According to a draft UN Security Council report circulated in January, Iran has been exporting thousands of weapons from the Iranian port of Jask, on the Sea of Oman, to Yemen.
The recent upsurge in Houthi attacks against UAE targets has prompted the Emirati embassy in the US as well as Arab and Muslim countries in the region to call on the Biden administration and Congress to support the re-designation of the Houthi militia as a foreign terrorist organisation.
In addition, the UAE's influential ambassador to the US, Yousef Al-Otaiba, has called on the Biden administration to provide his country with enhanced military support to deal with the mounting threat posed by the Houthis, as have others who are apparently anxious about the Middle East soon becoming destabilized.

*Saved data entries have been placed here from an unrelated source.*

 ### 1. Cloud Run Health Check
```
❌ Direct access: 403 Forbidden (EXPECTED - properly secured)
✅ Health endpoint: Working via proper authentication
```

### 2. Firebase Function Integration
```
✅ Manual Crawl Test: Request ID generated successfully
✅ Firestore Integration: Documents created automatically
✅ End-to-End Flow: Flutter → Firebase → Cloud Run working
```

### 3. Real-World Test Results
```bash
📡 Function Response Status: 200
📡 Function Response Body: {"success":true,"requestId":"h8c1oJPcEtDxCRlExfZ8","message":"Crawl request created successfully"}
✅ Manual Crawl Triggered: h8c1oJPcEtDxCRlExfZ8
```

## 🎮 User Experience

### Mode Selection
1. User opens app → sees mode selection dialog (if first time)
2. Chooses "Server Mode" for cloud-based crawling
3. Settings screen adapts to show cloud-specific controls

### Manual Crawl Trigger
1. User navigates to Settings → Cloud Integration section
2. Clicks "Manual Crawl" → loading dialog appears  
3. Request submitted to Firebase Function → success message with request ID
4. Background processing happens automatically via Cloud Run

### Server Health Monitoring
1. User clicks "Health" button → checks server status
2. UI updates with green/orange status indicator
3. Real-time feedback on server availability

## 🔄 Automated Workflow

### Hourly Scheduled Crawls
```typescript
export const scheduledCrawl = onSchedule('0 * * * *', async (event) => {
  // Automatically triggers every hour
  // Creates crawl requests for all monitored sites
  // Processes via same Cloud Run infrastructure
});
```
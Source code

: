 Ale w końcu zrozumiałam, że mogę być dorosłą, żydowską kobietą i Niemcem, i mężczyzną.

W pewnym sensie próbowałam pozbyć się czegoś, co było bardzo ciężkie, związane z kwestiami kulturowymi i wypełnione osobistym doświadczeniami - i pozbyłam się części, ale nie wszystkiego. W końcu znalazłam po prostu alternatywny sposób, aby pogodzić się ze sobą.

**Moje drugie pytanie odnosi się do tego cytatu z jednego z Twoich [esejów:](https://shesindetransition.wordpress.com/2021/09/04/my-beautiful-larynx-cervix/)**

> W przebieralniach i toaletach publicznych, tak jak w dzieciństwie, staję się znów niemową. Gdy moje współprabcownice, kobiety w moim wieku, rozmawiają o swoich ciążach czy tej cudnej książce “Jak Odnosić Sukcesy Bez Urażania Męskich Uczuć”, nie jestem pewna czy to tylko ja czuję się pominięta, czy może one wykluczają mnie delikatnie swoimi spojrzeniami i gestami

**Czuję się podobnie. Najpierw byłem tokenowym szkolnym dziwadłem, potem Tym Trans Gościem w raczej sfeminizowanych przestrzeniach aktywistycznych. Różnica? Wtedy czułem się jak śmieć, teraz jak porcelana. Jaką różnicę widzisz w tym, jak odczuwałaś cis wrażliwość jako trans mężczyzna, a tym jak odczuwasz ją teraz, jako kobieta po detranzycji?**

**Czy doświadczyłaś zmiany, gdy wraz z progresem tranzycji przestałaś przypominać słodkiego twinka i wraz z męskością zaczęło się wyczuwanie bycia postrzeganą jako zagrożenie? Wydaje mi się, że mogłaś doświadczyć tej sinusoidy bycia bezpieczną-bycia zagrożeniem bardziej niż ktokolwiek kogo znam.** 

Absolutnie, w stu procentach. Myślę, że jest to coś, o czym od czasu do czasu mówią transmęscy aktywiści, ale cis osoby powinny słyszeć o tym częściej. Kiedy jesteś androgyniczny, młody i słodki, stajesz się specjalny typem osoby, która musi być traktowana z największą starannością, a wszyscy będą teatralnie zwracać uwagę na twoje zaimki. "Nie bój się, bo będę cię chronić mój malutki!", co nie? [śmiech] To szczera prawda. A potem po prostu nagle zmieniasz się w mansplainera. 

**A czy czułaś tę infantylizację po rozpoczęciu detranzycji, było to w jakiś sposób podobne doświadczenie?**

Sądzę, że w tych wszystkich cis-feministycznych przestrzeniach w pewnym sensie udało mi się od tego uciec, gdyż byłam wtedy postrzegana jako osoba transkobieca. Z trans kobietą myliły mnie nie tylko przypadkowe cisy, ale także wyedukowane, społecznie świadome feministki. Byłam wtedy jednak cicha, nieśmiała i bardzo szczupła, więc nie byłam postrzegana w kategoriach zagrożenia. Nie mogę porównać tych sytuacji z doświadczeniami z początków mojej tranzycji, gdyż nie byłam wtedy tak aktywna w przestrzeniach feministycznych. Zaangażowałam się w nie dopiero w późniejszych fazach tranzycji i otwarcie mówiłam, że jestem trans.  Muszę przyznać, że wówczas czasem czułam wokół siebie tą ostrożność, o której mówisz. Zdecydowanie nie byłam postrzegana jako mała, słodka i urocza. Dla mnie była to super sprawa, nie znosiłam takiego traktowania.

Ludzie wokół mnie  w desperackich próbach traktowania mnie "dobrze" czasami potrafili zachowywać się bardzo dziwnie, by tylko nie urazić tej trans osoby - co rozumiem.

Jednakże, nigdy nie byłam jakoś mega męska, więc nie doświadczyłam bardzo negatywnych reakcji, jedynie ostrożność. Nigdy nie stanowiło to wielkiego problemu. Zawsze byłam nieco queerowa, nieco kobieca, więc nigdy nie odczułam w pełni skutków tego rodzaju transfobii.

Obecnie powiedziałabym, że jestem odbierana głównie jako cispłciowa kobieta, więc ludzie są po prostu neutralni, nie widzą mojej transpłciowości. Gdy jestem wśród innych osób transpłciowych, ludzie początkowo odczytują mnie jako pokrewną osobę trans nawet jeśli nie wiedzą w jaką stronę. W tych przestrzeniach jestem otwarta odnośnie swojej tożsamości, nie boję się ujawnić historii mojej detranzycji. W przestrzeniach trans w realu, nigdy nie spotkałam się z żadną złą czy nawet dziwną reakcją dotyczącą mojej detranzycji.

In a Wall Street Journal opinion piece written together with Lana Nusseibeh, the UAE's permanent representative to the UN, Mr al-Otaiba called on the US to provide the UAE with better anti-missile and anti-drone capabilities to protect the Gulf state from further attacks by the Iran-backed Houthis.
The upsurge in Houthi violence against the UAE is certainly extremely embarrassing for the Biden administration, which took the decision to lift the terrorist designation against the Houthis in the hope that it would persuade them to drop their terrorist activities. Mr Biden also hoped removing the terrorist designation would be seen as a gesture of goodwill by Iran, the movement's primary backer, and persuade Tehran to adopt a more constructive approach to the nuclear talks in Vienna.
Instead, the opposite has been the case, with Gulf security officials identifying an instant increase in Houthi terrorist activity the moment the terrorist designation was lifted last year. In addition, Iran has shown little interest in reaching a deal on its nuclear programme at the talks currently taking place in Vienna, to the extent that US officials are publicly warning that the negotiations are set to end in failure if a breakthrough is not forthcoming in the next few weeks.
In such circumstances, it is therefore vital that the Biden administration acknowledge that it has made a fundamental error by lifting the terrorist designation against the Houthis, and take immediate action to place the movement back on the list of designated terrorist organisations.
In addition, Washington should also pay heed to the Emiratis' request, and that of other oil-rich potential targets in the Gulf, for enhanced defence capabilities to counter the Houthi threat.
In a recent interview with CNN, Ms Nusseibeh revealed that top-level security discussions, believed to include senior members of the Emirati National Security Council, were taking place in Washington about improving the state's defences, which currently rely on the US-supplied Terminal High Altitude Area Defense (THAAD) anti-missile interception system.
"Our ability to intercept and deflect these attacks is world class," she said. "There can always be upgrades and improvements and... additional intelligence co-operation and I think these are the fields we're looking at with our partners."
At the very least, therefore, the Biden administration should make amends for its ill-conceived decision to lift the terrorist designation of the Houthis, and provide the Emiratis with the sophisticated weaponry they require to defend themselves against the deadly threat posed by the Iranian-backed rebels.
The continuing escalation by Iran and the Houthis is -- as most likely is their intent -- threatening to destabilise the region. If they are not stopped, and quickly, the Biden legacy, along with its catastrophic withdrawal from Afghanistan, will consist of appeasing and emboldening groups that draw on terrorism -- such as the Houthis, the Palestinians and possibly the Taliban -- as well as hostile regimes, including Russia, China and Iran.
Con Coughlin is the Telegraph's Defence and Foreign Affairs Editor and a Shillman Journalism Fellow at Gatestone Institute.